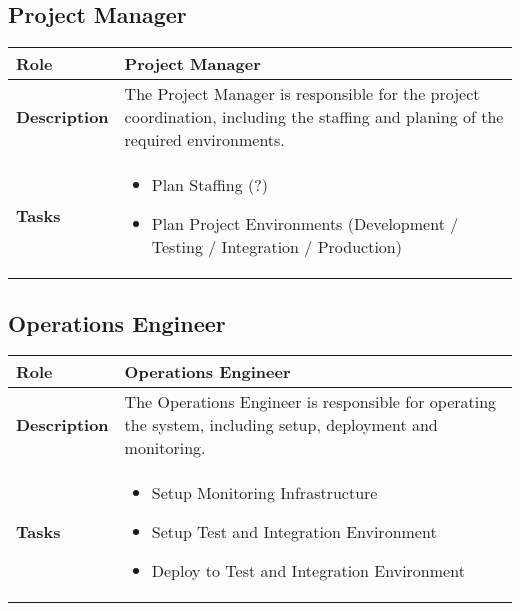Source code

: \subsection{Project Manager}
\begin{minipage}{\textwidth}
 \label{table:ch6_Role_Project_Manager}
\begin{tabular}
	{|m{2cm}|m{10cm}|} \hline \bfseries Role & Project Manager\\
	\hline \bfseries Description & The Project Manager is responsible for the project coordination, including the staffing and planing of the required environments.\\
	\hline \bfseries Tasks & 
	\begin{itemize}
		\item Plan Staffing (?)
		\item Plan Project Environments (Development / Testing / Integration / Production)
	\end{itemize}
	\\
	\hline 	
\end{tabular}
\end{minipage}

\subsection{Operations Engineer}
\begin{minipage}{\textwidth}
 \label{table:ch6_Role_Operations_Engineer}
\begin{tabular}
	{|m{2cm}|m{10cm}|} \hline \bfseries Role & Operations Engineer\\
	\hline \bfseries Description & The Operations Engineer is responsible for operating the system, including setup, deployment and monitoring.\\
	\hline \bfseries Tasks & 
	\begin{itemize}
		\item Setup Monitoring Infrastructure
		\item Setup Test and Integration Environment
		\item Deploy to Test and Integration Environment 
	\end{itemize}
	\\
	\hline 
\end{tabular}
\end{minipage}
********
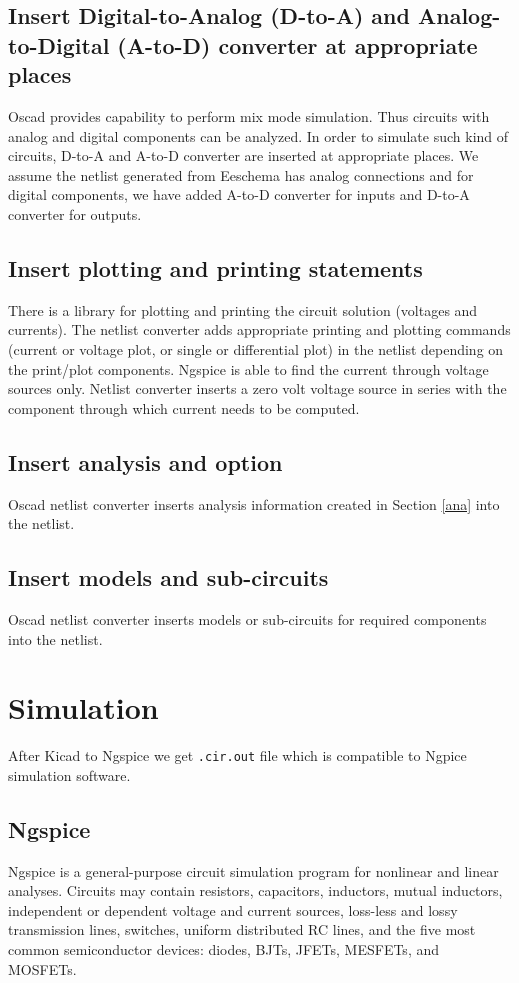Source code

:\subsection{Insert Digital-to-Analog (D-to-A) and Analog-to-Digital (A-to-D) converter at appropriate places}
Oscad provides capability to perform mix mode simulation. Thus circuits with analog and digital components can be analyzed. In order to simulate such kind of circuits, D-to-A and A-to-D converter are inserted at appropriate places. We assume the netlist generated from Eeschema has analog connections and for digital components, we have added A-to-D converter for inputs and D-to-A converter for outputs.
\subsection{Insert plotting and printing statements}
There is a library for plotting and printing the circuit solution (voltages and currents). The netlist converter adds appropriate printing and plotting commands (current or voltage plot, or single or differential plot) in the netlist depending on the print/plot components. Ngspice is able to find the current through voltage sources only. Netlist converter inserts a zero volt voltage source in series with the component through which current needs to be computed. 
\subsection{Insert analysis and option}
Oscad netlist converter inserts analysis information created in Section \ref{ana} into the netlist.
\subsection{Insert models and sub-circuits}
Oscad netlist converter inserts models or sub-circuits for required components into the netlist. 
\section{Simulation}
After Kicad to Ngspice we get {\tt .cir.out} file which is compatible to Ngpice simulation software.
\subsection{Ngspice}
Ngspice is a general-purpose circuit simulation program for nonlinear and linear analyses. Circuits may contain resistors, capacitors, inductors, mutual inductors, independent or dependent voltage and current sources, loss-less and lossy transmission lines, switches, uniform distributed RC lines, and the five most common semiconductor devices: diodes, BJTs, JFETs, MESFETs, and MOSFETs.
********
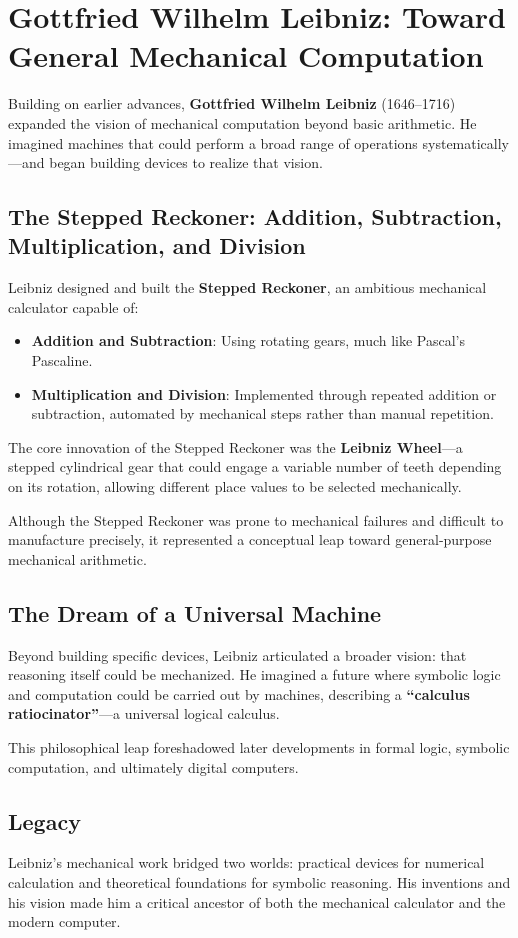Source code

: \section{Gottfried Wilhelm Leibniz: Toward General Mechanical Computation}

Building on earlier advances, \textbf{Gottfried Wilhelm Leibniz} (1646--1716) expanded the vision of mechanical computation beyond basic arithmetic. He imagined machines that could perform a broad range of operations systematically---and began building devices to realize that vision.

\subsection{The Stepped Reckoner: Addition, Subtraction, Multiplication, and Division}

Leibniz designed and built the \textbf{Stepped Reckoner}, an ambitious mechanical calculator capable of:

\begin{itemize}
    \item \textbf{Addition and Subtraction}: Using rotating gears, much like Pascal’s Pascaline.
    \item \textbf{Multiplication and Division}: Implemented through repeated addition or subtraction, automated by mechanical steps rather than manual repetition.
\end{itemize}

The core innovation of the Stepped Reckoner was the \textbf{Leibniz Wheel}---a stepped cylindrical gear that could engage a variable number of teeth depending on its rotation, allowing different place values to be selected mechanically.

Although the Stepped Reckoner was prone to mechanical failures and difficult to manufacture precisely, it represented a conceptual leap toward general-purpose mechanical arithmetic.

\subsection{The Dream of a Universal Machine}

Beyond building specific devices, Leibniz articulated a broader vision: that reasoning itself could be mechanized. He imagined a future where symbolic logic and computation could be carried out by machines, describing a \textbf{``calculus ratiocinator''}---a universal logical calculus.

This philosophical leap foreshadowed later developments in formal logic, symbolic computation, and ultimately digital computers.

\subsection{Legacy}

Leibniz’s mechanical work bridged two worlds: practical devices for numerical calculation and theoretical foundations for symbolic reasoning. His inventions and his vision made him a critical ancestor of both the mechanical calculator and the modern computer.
********
**Instructions for the task:**
Within the records, how many lines include "perform"? The answer is the number and nothing else.

**Answer space:**
2